Bands that are excited about what they’re doing are always more fun to watch. As such, when a band is so unabashedly in-your-face and energetic, its live set becomes instantly memorable. During Priests‘ show at the Black Cat last March, Katie Greer (also of Chain and the Gang), sneered, screamed and sang her way through a set of loud songs. Daniele Withonel pounded furiously behind her, with complex rhythms and occasional chirpy screeches of her own. Meanwhile, Gideon Jaguar seared through guitar riffs that while powerful, still sounded melodic and deliberate, as if fighting against the speed and dissonance of most hardcore. Every Priests performance since has been the sort of affair that has made us believe that D.C. hardcore is alive and kicking.

We talked to Priests about expressing their opinions, discovering interesting sister bands and avoiding turning their house into a concert venue.

Find them online: http://priests.bandcamp.com

See them next: Tuesday at the Black Cat with Foul Swoops and Fell Types.

When is your label, Sister Polygon, starting up?

Katie: I feel like the label is sort of like our club that we keep talking about, so it’s sort of been that for awhile—in name alone. But we’re recording.

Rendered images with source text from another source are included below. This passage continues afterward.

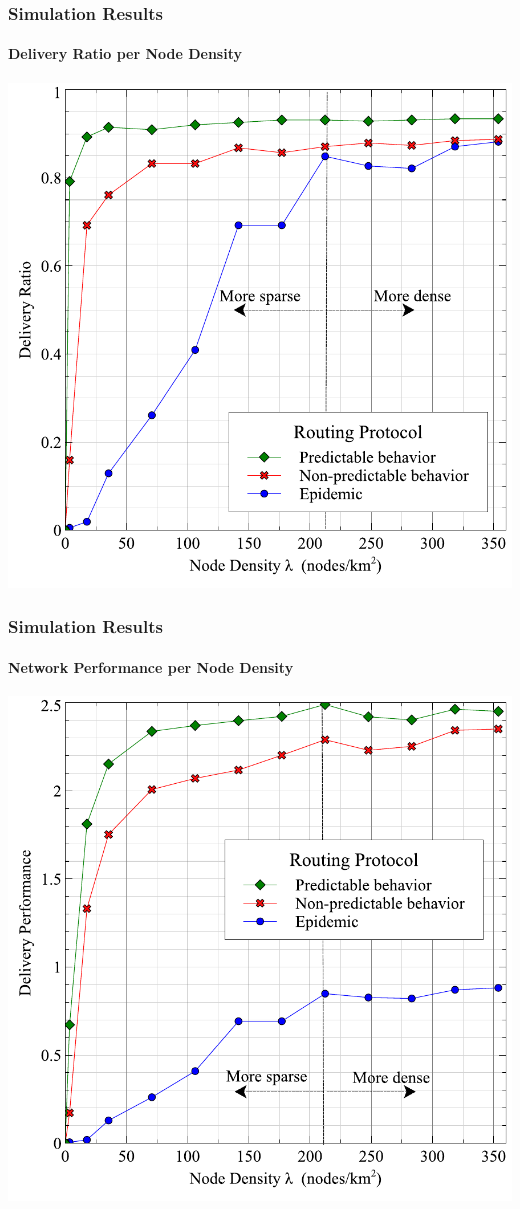 \documentclass{beamer}
\begin{document}
\begin{frame}
	\frametitle{Simulation Results}
	\framesubtitle{Delivery Ratio per Node Density}
	\begin{center}
		\includegraphics[height=0.75\textheight]{Graphs/DeliveryRatio.pdf}
	\end{center}
\end{frame}
\begin{frame}
	\frametitle{Simulation Results}
	\framesubtitle{Network Performance per Node Density}
	\begin{center}
		\includegraphics[height=0.75\textheight]{Graphs/NetworkPerformance.pdf}
	\end{center}
\end{frame}
\end{document}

Daniele: Then Cigarette went to New York to record some songs for a 7” and Bigmouth went to Inner Ear and recorded songs already, but I think there might be some new ones with us.

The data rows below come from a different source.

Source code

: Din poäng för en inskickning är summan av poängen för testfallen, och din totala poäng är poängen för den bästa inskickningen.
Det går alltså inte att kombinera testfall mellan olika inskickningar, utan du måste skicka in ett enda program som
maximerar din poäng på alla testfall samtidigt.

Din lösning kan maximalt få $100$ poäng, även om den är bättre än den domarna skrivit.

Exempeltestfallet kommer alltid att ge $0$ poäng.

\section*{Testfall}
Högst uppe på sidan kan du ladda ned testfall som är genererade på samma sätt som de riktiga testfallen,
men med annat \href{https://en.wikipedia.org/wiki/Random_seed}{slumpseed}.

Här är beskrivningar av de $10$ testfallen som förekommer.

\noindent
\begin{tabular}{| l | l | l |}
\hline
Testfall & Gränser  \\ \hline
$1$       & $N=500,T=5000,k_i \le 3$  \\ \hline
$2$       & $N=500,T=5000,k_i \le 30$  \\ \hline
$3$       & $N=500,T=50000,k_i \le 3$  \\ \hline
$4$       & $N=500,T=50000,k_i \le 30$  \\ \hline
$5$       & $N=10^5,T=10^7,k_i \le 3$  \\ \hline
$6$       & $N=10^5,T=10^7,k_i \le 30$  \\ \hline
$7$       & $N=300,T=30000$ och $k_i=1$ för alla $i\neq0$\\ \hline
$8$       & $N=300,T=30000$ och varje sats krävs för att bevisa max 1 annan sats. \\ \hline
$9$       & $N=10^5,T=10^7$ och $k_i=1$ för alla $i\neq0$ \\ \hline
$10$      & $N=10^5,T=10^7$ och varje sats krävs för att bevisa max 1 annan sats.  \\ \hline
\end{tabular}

Do you suspect you’ll be doing more shows at your house?

Gideon: No.

Daniele: I don’t think so. We went to introduce ourselves to the neighbors and baked cookies and said, “Hi. We know that we’re musicians and we’re loud but we really try to be respectful and not to play late. We’re having this BBQ on the 24th with live bands.” And this woman was like, “Aren’t you so sweet! I’ll be out of town, I’m so sorry I can’t see you.” And since it was like, 7:30 p.m. we said, “Sorry, hope we didn’t interrupt dinner” and she said, “Dinner? No, it’s bedtime for us!”

Katie: I think Gideon doesn’t really want to live in a show house. This is the vibe I get from him.

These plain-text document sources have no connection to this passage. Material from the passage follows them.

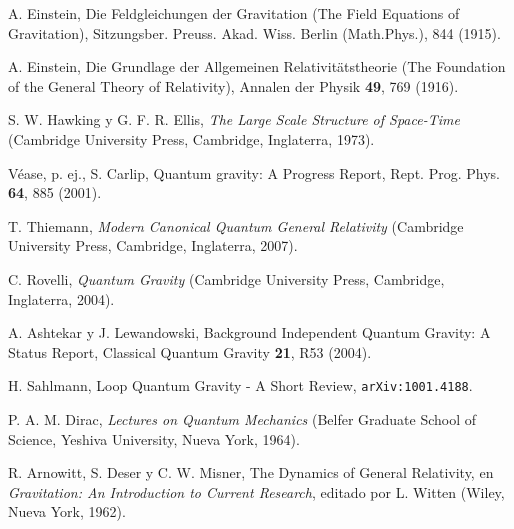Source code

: \cleardoublepage{}

\begin{thebibliography}{999}



 A. Einstein, Die Feldgleichungen der Gravitation (The Field Equations of
Gravitation), Sitzungsber. Preuss. Akad. Wiss. Berlin (Math.Phys.), 844 (1915).

 A. Einstein, Die Grundlage der
Allgemeinen Relativitätstheorie (The Foundation of the General Theory of Relativity), Annalen der
Physik {\bf49}, 769 (1916).

 S. W. Hawking y G. F. R. Ellis, {\it The Large Scale Structure of Space-Time}
(Cambridge University Press, Cambridge, Inglaterra, 1973).

 Véase, p. ej., S. Carlip, Quantum gravity: A Progress Report,
Rept. Prog. Phys. {\bf64}, 885 (2001).

 T. Thiemann, {\it{Modern Canonical Quantum General Relativity}} (Cambridge University
Press, Cambridge, Inglaterra, 2007).

 C. Rovelli, {\it{Quantum Gravity}} (Cambridge University Press, Cambridge,
Inglaterra,
2004).

 A. Ashtekar y J. Lewandowski, Background Independent Quantum Gravity: A Status
Report, Classical Quantum Gravity {\bf 21}, R53 (2004).

 H. Sahlmann, Loop Quantum Gravity - A Short Review, \texttt{arXiv:1001.4188}. 

 P. A. M. Dirac, {\it Lectures on Quantum Mechanics} (Belfer
Graduate School of Science, Yeshiva University, Nueva York, 1964).

 R. Arnowitt, S. Deser y  C. W. Misner, The Dynamics of General Relativity,
en {\it Gravitation: An Introduction to Current Research}, editado por L. Witten (Wiley, Nueva
York, 1962).


\end{thebibliography}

Gideon: No. Because everybody seems to book shows out of lip service with the idea that “You booked a show for me, I’ll book a show for you.” But it really shouldn’t work that way. You should be passionate about the things that you’re doing. If we do happen to have shows at our place, it’d be really special. I think there needs to be more of the thoughtful effort towards that. Also, it’s not like we really planned on living in that neighborhood. That happened to be the cheapest place we could find.

How is that?

Gideon: I’m really good at the Internet.

Daniele: I used to live over on First and P and I used to pay more than I’m paying now and I have a larger room and practice space in the basement and a backyard and everything. It’s insane.

Gideon: I guess the main thing is finding a place where we can rehearse because that’s a problem in this city. I’d rather have a place where I can play music and it’s actually a pretty pleasant neighborhood and quiet.

Daniele: There’s not a lot to do. It’s kind of a bummer. There’s not a lot of bars or a bodega or restaurants. Over here it’s like, “Oh, I’m gonna go to Food For Thought and get some food.”

Katie: But you’re also surrounded by luxury condos.

Gideon: For me, it’s more important for me to have a place where I can be creative. Over here, it’s all bars anyway. I’m kind of broke. [editor’s note: this interview, like many Three Stars interviews, took place on U Street].

So, how did everybody meet each other?

Katie: We met at a show last summer. Well, actually, that’s not true because Gideon and I knew each other. It’s funny, Gideon and I started going to college together the year that Facebook kind of blew up. So everyone was friends with each other on Facebook before they knew each other face to face. It would make for really weird campus interactions where it’d be, “I recognize you from the internet but we’ve never been introduced” and we’re really awkward 18-year-olds so we’re not gonig to say hi to each other. But Gideon and I knew each other and saw that we had the same taste in music, kinda. I don’t think we ever really met, though.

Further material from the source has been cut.